Data records below:

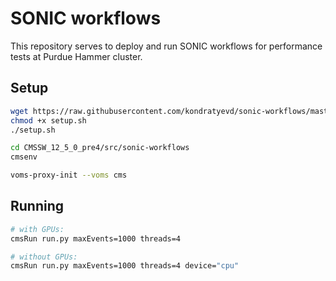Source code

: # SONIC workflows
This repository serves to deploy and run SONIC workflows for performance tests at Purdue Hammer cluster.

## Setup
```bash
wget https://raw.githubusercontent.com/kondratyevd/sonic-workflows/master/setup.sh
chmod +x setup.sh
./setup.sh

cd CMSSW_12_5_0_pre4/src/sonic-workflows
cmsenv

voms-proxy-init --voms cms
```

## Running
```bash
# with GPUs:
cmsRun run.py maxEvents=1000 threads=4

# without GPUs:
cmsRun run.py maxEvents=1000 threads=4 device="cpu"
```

End of Data records.

What you have to do
With the images excluded, output every record verbatim.

Task output
Source code

: # SONIC workflows
This repository serves to deploy and run SONIC workflows for performance tests at Purdue Hammer cluster.

## Setup
```bash
wget https://raw.githubusercontent.com/kondratyevd/sonic-workflows/master/setup.sh
chmod +x setup.sh
./setup.sh

cd CMSSW_12_5_0_pre4/src/sonic-workflows
cmsenv

voms-proxy-init --voms cms
```

## Running
```bash
# with GPUs:
cmsRun run.py maxEvents=1000 threads=4

# without GPUs:
cmsRun run.py maxEvents=1000 threads=4 device="cpu"
```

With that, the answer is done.